From the records below, copy out each line that has the word "object".

Start of Dataset extract

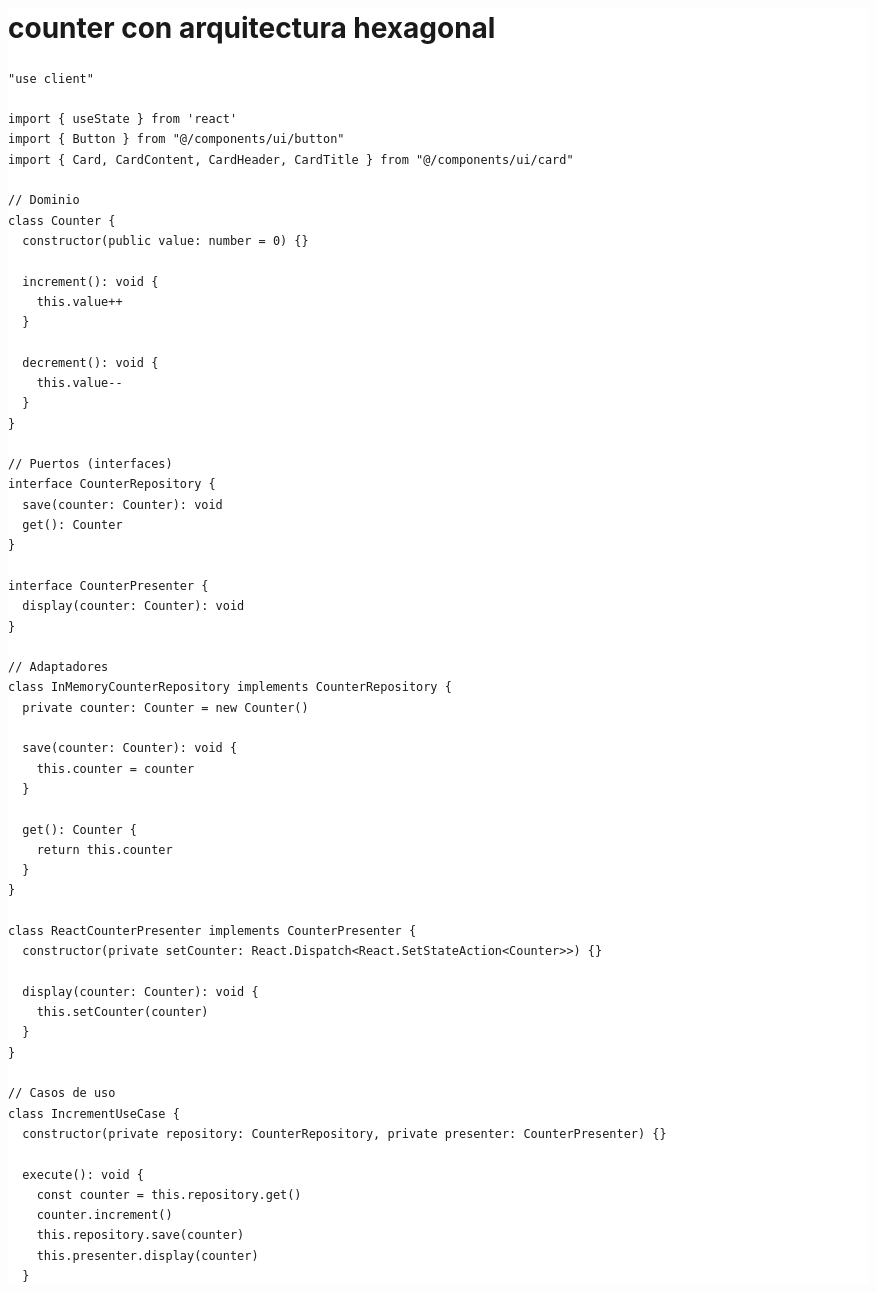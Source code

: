 # counter con arquitectura hexagonal

```tsx project="HexagonalCounter" file="hexagonal-counter.tsx"
"use client"

import { useState } from 'react'
import { Button } from "@/components/ui/button"
import { Card, CardContent, CardHeader, CardTitle } from "@/components/ui/card"

// Dominio
class Counter {
  constructor(public value: number = 0) {}

  increment(): void {
    this.value++
  }

  decrement(): void {
    this.value--
  }
}

// Puertos (interfaces)
interface CounterRepository {
  save(counter: Counter): void
  get(): Counter
}

interface CounterPresenter {
  display(counter: Counter): void
}

// Adaptadores
class InMemoryCounterRepository implements CounterRepository {
  private counter: Counter = new Counter()

  save(counter: Counter): void {
    this.counter = counter
  }

  get(): Counter {
    return this.counter
  }
}

class ReactCounterPresenter implements CounterPresenter {
  constructor(private setCounter: React.Dispatch<React.SetStateAction<Counter>>) {}

  display(counter: Counter): void {
    this.setCounter(counter)
  }
}

// Casos de uso
class IncrementUseCase {
  constructor(private repository: CounterRepository, private presenter: CounterPresenter) {}

  execute(): void {
    const counter = this.repository.get()
    counter.increment()
    this.repository.save(counter)
    this.presenter.display(counter)
  }
```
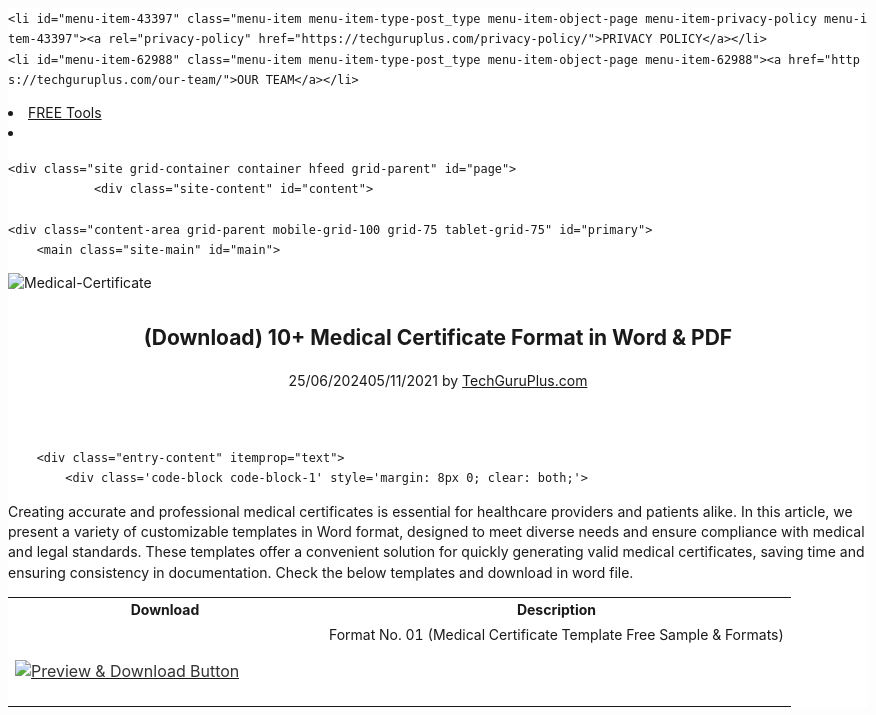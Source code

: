 	<li id="menu-item-43397" class="menu-item menu-item-type-post_type menu-item-object-page menu-item-privacy-policy menu-item-43397"><a rel="privacy-policy" href="https://techguruplus.com/privacy-policy/">PRIVACY POLICY</a></li>
	<li id="menu-item-62988" class="menu-item menu-item-type-post_type menu-item-object-page menu-item-62988"><a href="https://techguruplus.com/our-team/">OUR TEAM</a></li>
</ul>
</li>
<li id="menu-item-45428" class="menu-item menu-item-type-custom menu-item-object-custom menu-item-45428"><a href="https://econvert.org/">FREE Tools</a></li>
<li class="search-item menu-item-align-right"><a aria-label="Open Search Bar" href="#"></a></li></ul></div>			</div>
		</nav>
		
	<div class="site grid-container container hfeed grid-parent" id="page">
				<div class="site-content" id="content">
			
	<div class="content-area grid-parent mobile-grid-100 grid-75 tablet-grid-75" id="primary">
		<main class="site-main" id="main">
			
<article id="post-41279" class="post-41279 post type-post status-publish format-standard has-post-thumbnail hentry category-master-files category-medical-certificate-templates tag-medical-certificate" itemtype="https://schema.org/CreativeWork" itemscope>
	<div class="inside-article">
				<div class="featured-image page-header-image-single grid-container grid-parent">
			<img fetchpriority="high" width="600" height="340" src="https://techguruplus.com/wp-content/uploads/2021/11/Medical-Certificate.jpg" class="attachment-full size-full wp-post-image" alt="Medical-Certificate" itemprop="image" decoding="async" srcset="https://techguruplus.com/wp-content/uploads/2021/11/Medical-Certificate.jpg 600w, https://techguruplus.com/wp-content/uploads/2021/11/Medical-Certificate-300x170.jpg 300w, https://techguruplus.com/wp-content/uploads/2021/11/Medical-Certificate-150x85.jpg 150w" sizes="(max-width: 600px) 100vw, 600px" />		</div>
					<header class="entry-header">
				<h1 class="entry-title" itemprop="headline">(Download) 10+ Medical Certificate Format in Word &#038; PDF</h1>		<div class="entry-meta">
			<span class="posted-on"><time class="updated" datetime="2024-06-25T16:43:50+05:30" itemprop="dateModified">25/06/2024</time><time class="entry-date published" datetime="2021-11-05T19:05:28+05:30" itemprop="datePublished">05/11/2021</time></span> <span class="byline">by <span class="author vcard" itemprop="author" itemtype="https://schema.org/Person" itemscope><a class="url fn n" href="https://techguruplus.com/author/nazim-khan/" title="View all posts by TechGuruPlus.com" rel="author" itemprop="url"><span class="author-name" itemprop="name">TechGuruPlus.com</span></a></span></span> 		</div>
					</header>
			
		<div class="entry-content" itemprop="text">
			<div class='code-block code-block-1' style='margin: 8px 0; clear: both;'>
<script async src="https://pagead2.googlesyndication.com/pagead/js/adsbygoogle.js"></script>

<ins class="adsbygoogle"
     style="display:block"
     data-ad-client="ca-pub-8165536435484831"
     data-ad-slot="5433265596"
     data-ad-format="auto"
     data-full-width-responsive="true"></ins>
<script>
     (adsbygoogle = window.adsbygoogle || []).push({});
</script></div>
<p>Creating accurate and professional medical certificates is essential for healthcare providers and patients alike. In this article, we present a variety of customizable templates in Word format, designed to meet diverse needs and ensure compliance with medical and legal standards. These templates offer a convenient solution for quickly generating valid medical certificates, saving time and ensuring consistency in documentation. Check the below templates and download in word file.</p>
<table>
<tbody>
<tr>
<td style="text-align: center;" width="300"><strong>Download</strong></td>
<td style="text-align: center;"><strong>Description</strong></td>
</tr>
<tr>
<td>
<h1 style="text-align: justify;"><a style="font-size: 16px; font-weight: 400;" href="https://techguruplus.com/medical-certificate-template-free-sample-formats/"><span style="color: #333333;"><img decoding="async" class="aligncenter wp-image-40006" src="https://techguruplus.com/wp-content/uploads/2018/03/Preview-Download-Button.png" alt="Preview &amp; Download Button" width="230" height="37" srcset="https://techguruplus.com/wp-content/uploads/2018/03/Preview-Download-Button.png 300w, https://techguruplus.com/wp-content/uploads/2018/03/Preview-Download-Button-150x25.png 150w" sizes="(max-width: 230px) 100vw, 230px" /></span></a></h1>
</td>
<td>Format No. 01 (Medical Certificate Template Free Sample &amp; Formats)</td>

End of Dataset extract

• [Exercise response]
: 	<li id="menu-item-43397" class="menu-item menu-item-type-post_type menu-item-object-page menu-item-privacy-policy menu-item-43397"><a rel="privacy-policy" href="https://techguruplus.com/privacy-policy/">PRIVACY POLICY</a></li>
	<li id="menu-item-62988" class="menu-item menu-item-type-post_type menu-item-object-page menu-item-62988"><a href="https://techguruplus.com/our-team/">OUR TEAM</a></li>
<li id="menu-item-45428" class="menu-item menu-item-type-custom menu-item-object-custom menu-item-45428"><a href="https://econvert.org/">FREE Tools</a></li>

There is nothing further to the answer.